- **YOUR OBJECTIVE**
Exactly the lines from the start of the entries through the line with "5. **Specify the" are required in the output, with no pictures among them.

- **INFORMATION GIVEN**
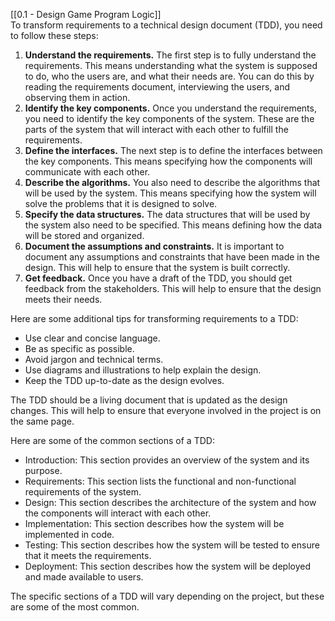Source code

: [[0.1 - Design Game Program Logic]]  
To transform requirements to a technical design document (TDD), you need to follow these steps:

1. **Understand the requirements.** The first step is to fully understand the requirements. This means understanding what the system is supposed to do, who the users are, and what their needs are. You can do this by reading the requirements document, interviewing the users, and observing them in action.
2. **Identify the key components.** Once you understand the requirements, you need to identify the key components of the system. These are the parts of the system that will interact with each other to fulfill the requirements.
3. **Define the interfaces.** The next step is to define the interfaces between the key components. This means specifying how the components will communicate with each other.
4. **Describe the algorithms.** You also need to describe the algorithms that will be used by the system. This means specifying how the system will solve the problems that it is designed to solve.
5. **Specify the data structures.** The data structures that will be used by the system also need to be specified. This means defining how the data will be stored and organized.
6. **Document the assumptions and constraints.** It is important to document any assumptions and constraints that have been made in the design. This will help to ensure that the system is built correctly.
7. **Get feedback.** Once you have a draft of the TDD, you should get feedback from the stakeholders. This will help to ensure that the design meets their needs.

Here are some additional tips for transforming requirements to a TDD:

- Use clear and concise language.
- Be as specific as possible.
- Avoid jargon and technical terms.
- Use diagrams and illustrations to help explain the design.
- Keep the TDD up-to-date as the design evolves.

The TDD should be a living document that is updated as the design changes. This will help to ensure that everyone involved in the project is on the same page.

Here are some of the common sections of a TDD:

- Introduction: This section provides an overview of the system and its purpose.
- Requirements: This section lists the functional and non-functional requirements of the system.
- Design: This section describes the architecture of the system and how the components will interact with each other.
- Implementation: This section describes how the system will be implemented in code.
- Testing: This section describes how the system will be tested to ensure that it meets the requirements.
- Deployment: This section describes how the system will be deployed and made available to users.

The specific sections of a TDD will vary depending on the project, but these are some of the most common.
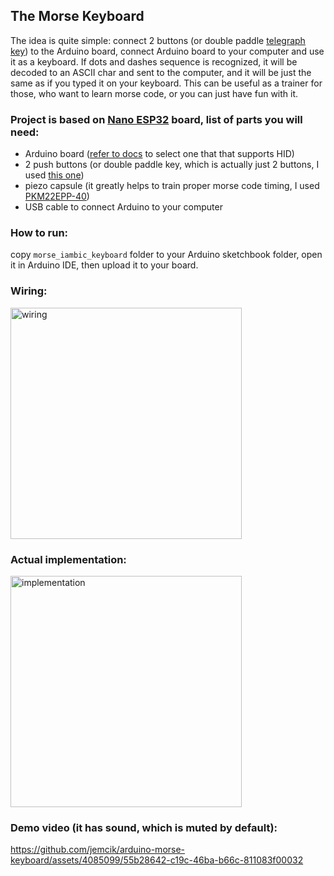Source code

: ## The Morse Keyboard
The idea is quite simple: connect 2 buttons (or double paddle [telegraph key](https://en.wikipedia.org/wiki/Telegraph_key)) to the Arduino board, 
connect Arduino board to your computer and use it as a keyboard.
If dots and dashes sequence is recognized, it will be decoded to an ASCII char and sent to the computer,
and it will be just the same as if you typed it on your keyboard.
This can be useful as a trainer for those, who want to learn morse code, or you can just have fun with it.

### Project is based on [Nano ESP32](https://docs.arduino.cc/hardware/nano-esp32/) board, list of parts you will need:
- Arduino board ([refer to docs](https://www.arduino.cc/reference/en/language/functions/usb/keyboard/) to select one that that supports HID)
- 2 push buttons (or double paddle key, which is actually just 2 buttons, I used [this one](https://www.ebay.com/itm/386997549076))
- piezo capsule (it greatly helps to train proper morse code timing, I used [PKM22EPP-40](https://www.murata.com/products/productdetail?partno=PKM22EPPH4001-B0))
- USB cable to connect Arduino to your computer

### How to run:
copy `morse_iambic_keyboard` folder to your Arduino sketchbook folder, open it in Arduino IDE, then upload it to your board.

### Wiring:
<img width="370" alt="wiring" src="https://github.com/jemcik/arduino-morse-keyboard/assets/4085099/45395f8c-7f01-4ade-8606-d3d7793394d1">

### Actual implementation:
<img width="370" alt="implementation" src="https://github.com/jemcik/arduino-morse-keyboard/assets/4085099/a3df8dd8-782d-4f6f-8844-486ec534b3ef">

### Demo video (it has sound, which is muted by default):
https://github.com/jemcik/arduino-morse-keyboard/assets/4085099/55b28642-c19c-46ba-b66c-811083f00032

- **SOLUTION FOR THIS EXERCISE**
Source code

: [[0.1 - Design Game Program Logic]]  
To transform requirements to a technical design document (TDD), you need to follow these steps:

1. **Understand the requirements.** The first step is to fully understand the requirements. This means understanding what the system is supposed to do, who the users are, and what their needs are. You can do this by reading the requirements document, interviewing the users, and observing them in action.
2. **Identify the key components.** Once you understand the requirements, you need to identify the key components of the system. These are the parts of the system that will interact with each other to fulfill the requirements.
3. **Define the interfaces.** The next step is to define the interfaces between the key components. This means specifying how the components will communicate with each other.
4. **Describe the algorithms.** You also need to describe the algorithms that will be used by the system. This means specifying how the system will solve the problems that it is designed to solve.
5. **Specify the data structures.** The data structures that will be used by the system also need to be specified. This means defining how the data will be stored and organized.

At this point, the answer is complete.